### Your objective
Filter the listing below down to the lines holding the word "transform", and copy those lines.

*** Data listing ***

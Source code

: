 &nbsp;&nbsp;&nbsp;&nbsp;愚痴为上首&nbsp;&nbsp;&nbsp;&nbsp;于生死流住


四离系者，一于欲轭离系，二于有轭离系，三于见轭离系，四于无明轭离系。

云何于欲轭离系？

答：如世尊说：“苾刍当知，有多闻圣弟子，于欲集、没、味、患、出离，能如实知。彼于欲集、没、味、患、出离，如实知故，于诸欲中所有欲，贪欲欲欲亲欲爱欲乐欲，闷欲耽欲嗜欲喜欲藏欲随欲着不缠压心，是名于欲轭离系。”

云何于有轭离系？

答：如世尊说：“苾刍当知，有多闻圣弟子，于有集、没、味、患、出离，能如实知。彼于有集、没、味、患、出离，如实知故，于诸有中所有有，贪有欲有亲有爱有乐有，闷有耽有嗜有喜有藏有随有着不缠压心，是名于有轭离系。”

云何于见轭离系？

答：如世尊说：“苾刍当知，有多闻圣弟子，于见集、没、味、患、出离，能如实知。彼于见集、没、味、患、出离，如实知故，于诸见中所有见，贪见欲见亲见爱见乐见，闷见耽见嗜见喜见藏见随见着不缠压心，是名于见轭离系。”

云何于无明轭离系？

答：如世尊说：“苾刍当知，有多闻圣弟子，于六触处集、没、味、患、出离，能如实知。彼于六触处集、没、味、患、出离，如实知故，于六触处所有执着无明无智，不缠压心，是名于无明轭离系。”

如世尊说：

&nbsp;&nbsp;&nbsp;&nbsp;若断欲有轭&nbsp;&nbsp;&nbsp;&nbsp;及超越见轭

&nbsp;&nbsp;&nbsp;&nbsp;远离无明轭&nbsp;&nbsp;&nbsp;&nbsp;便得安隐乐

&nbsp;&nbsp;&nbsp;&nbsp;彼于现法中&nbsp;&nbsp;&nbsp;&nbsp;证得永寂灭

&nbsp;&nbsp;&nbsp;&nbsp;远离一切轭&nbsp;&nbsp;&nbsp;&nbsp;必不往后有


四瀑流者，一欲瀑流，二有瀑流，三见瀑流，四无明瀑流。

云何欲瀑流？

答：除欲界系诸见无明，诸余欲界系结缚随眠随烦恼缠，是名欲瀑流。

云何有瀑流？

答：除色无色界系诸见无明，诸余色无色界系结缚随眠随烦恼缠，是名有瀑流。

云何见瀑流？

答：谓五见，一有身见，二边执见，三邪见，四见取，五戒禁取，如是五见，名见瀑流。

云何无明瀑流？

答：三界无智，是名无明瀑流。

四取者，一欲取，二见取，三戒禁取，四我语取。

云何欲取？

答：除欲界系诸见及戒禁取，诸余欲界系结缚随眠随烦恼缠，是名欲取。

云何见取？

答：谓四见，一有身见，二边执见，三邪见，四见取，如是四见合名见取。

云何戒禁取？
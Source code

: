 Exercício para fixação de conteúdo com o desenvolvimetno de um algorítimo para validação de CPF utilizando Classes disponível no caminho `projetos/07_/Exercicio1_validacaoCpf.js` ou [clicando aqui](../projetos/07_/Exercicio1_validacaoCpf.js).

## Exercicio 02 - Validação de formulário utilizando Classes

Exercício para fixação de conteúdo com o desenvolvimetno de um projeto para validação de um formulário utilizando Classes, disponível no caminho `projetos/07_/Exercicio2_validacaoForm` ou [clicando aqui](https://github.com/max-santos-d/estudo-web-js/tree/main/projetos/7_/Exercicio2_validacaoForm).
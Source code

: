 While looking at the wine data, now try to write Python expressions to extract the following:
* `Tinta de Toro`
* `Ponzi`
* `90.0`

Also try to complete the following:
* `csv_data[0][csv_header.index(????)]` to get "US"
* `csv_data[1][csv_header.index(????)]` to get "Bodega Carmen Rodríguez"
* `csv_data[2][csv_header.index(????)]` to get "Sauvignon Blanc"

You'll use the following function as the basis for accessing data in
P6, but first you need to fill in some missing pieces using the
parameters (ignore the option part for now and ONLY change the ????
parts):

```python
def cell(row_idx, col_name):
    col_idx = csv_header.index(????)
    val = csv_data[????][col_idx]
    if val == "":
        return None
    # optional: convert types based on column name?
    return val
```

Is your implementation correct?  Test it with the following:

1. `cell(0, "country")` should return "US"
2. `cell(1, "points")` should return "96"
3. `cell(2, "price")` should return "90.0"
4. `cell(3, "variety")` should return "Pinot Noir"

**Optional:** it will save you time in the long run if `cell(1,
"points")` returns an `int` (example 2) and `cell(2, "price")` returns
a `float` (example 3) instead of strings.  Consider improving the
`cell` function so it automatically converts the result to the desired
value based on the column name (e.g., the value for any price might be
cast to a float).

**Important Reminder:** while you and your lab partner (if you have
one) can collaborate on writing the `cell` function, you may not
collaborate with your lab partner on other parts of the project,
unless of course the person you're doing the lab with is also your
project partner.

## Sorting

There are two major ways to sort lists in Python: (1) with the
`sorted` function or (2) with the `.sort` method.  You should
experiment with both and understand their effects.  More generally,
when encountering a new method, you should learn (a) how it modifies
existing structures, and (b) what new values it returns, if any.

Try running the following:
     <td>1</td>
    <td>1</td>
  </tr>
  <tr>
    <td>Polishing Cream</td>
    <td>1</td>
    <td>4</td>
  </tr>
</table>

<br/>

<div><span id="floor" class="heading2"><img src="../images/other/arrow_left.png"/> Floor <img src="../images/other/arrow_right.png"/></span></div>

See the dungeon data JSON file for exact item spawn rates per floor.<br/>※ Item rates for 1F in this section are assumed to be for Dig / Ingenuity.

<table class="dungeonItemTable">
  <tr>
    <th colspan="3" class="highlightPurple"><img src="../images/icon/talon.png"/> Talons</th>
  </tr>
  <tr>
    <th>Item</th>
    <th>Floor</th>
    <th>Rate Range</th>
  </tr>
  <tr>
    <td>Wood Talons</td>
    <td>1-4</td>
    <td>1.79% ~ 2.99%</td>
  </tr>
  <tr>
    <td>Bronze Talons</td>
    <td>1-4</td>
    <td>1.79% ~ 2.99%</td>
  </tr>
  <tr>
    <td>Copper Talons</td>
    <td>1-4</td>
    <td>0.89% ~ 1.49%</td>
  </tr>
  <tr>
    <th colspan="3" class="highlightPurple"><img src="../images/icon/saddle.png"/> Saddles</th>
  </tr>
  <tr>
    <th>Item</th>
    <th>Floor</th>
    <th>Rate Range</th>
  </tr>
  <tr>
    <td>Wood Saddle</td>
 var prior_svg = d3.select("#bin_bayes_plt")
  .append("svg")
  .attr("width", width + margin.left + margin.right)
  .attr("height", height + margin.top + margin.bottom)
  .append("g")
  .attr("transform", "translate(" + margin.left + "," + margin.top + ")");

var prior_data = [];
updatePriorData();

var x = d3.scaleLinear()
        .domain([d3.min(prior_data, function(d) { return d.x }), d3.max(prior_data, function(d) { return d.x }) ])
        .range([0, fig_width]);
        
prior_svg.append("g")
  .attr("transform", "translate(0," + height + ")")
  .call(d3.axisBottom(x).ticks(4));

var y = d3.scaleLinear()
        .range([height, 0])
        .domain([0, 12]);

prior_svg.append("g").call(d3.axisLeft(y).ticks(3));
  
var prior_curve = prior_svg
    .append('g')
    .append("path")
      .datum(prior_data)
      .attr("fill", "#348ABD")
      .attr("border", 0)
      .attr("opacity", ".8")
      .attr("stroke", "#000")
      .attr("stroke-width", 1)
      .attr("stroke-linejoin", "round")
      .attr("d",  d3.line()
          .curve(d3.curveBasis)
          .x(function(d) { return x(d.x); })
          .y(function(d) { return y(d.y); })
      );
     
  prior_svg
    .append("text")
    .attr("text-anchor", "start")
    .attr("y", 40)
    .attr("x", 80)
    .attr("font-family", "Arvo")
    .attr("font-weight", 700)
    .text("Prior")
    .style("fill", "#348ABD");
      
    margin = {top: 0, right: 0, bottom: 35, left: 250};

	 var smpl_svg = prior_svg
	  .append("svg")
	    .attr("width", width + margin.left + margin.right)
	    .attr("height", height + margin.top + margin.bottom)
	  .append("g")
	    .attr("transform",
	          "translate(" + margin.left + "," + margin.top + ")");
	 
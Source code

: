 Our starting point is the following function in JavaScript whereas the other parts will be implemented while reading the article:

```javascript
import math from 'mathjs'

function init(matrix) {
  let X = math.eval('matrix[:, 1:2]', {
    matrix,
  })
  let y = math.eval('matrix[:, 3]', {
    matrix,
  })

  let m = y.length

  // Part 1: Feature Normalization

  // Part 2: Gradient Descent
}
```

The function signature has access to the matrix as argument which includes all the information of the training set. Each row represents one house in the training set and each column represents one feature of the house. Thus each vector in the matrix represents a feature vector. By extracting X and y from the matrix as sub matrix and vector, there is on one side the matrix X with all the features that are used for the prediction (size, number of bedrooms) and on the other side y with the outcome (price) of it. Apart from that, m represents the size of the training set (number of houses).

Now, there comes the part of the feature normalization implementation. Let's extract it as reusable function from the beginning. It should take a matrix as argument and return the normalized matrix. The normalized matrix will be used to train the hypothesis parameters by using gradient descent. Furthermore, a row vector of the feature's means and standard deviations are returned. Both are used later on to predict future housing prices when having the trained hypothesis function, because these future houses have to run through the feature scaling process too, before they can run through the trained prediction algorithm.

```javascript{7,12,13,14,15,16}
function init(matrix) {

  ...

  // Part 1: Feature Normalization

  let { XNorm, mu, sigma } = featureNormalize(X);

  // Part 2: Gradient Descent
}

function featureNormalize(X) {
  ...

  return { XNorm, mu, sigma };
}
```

*** End of Data listing ***

### Answer to this exercise
  .attr("transform", "translate(" + margin.left + "," + margin.top + ")");
  .attr("transform", "translate(0," + height + ")")
	    .attr("transform",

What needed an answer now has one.